Your instructions>
Filter on the word "const": copy each matching line from the listing below.
===== Records for the task =====
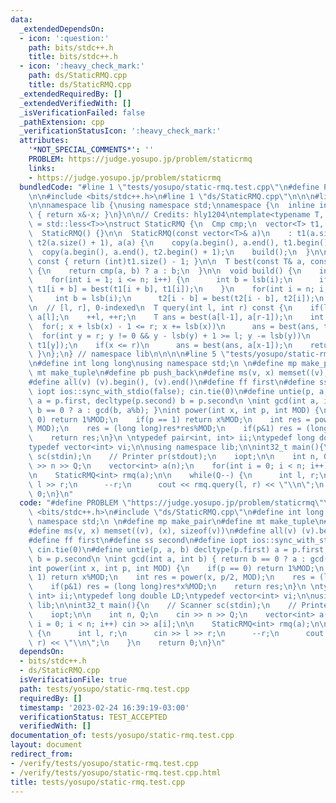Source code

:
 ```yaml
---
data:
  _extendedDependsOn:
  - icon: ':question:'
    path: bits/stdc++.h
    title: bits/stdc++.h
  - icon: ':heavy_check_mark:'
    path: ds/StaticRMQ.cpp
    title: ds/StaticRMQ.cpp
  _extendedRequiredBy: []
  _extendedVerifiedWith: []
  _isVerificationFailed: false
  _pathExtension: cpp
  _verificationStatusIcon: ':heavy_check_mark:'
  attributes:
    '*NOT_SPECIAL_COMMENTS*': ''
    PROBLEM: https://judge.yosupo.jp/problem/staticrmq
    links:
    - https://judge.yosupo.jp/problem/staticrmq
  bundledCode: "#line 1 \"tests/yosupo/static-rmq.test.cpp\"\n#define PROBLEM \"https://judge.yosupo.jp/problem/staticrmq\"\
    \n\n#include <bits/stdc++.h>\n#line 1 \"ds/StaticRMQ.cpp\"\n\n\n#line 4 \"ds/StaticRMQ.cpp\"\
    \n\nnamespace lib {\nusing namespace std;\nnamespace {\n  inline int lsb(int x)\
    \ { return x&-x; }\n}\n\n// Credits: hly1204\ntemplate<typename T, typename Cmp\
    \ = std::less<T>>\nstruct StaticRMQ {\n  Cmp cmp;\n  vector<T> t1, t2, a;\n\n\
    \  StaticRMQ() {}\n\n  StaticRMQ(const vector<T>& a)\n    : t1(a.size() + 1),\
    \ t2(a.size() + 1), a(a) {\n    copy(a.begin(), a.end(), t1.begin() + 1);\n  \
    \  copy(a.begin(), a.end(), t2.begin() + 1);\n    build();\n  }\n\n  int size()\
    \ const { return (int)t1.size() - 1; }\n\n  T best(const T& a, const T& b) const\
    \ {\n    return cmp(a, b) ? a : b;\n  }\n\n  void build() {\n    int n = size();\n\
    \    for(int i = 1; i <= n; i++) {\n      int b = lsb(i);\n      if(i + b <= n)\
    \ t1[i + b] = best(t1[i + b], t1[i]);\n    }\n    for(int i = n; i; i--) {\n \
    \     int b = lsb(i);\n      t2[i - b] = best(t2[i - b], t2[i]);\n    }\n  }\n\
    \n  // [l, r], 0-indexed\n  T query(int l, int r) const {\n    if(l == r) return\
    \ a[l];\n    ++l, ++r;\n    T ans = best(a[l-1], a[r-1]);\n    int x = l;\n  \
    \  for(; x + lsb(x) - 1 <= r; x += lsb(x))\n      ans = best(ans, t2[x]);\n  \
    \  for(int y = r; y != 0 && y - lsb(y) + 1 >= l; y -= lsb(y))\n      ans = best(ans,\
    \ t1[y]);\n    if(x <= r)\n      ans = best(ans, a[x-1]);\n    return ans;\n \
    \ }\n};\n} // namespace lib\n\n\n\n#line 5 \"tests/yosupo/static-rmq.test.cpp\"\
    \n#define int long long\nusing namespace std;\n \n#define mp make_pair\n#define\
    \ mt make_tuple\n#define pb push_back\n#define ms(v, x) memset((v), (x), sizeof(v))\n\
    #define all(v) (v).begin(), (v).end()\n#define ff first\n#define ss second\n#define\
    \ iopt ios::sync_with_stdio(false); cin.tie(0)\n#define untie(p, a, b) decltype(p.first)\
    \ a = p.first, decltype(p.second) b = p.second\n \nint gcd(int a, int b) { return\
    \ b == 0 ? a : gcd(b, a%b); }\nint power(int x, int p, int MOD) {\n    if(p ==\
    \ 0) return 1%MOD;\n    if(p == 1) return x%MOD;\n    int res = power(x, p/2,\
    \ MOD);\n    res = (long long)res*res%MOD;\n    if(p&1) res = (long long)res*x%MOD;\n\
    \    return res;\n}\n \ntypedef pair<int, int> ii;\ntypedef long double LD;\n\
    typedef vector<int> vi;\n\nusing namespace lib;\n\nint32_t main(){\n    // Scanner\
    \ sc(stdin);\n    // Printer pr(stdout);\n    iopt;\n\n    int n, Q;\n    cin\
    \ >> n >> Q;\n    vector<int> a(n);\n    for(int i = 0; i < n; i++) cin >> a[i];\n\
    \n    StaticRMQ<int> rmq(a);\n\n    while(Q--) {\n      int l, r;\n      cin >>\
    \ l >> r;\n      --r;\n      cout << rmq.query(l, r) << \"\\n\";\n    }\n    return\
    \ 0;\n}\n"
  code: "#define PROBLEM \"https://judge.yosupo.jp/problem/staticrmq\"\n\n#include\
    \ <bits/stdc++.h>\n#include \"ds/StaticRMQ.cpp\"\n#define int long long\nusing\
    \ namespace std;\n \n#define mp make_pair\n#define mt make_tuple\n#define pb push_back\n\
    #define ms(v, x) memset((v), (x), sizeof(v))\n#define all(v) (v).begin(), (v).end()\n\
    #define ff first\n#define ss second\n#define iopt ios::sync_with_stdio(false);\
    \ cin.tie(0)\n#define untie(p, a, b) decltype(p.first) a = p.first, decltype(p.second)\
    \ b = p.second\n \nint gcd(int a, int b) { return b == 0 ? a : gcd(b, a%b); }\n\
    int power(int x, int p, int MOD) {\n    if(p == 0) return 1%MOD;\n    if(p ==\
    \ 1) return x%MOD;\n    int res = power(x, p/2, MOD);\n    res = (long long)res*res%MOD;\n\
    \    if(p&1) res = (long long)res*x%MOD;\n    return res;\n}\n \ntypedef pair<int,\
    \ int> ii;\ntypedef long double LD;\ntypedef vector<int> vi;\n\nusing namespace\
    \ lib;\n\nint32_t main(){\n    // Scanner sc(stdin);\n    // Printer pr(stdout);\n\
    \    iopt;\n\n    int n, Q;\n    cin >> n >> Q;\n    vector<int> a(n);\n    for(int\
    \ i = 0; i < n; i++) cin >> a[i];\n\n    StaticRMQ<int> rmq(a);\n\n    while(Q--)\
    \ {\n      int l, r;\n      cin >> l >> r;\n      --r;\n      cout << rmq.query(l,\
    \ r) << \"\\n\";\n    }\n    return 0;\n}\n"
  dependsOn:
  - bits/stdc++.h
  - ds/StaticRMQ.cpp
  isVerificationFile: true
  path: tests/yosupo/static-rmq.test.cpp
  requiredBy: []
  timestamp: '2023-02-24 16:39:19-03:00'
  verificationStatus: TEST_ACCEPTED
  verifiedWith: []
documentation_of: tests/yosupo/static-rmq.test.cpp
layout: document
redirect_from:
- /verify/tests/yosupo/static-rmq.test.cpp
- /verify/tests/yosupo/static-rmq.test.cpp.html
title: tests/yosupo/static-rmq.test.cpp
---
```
=====
Expected output>
    \  StaticRMQ() {}\n\n  StaticRMQ(const vector<T>& a)\n    : t1(a.size() + 1),\
    \ const { return (int)t1.size() - 1; }\n\n  T best(const T& a, const T& b) const\
    \n  // [l, r], 0-indexed\n  T query(int l, int r) const {\n    if(l == r) return\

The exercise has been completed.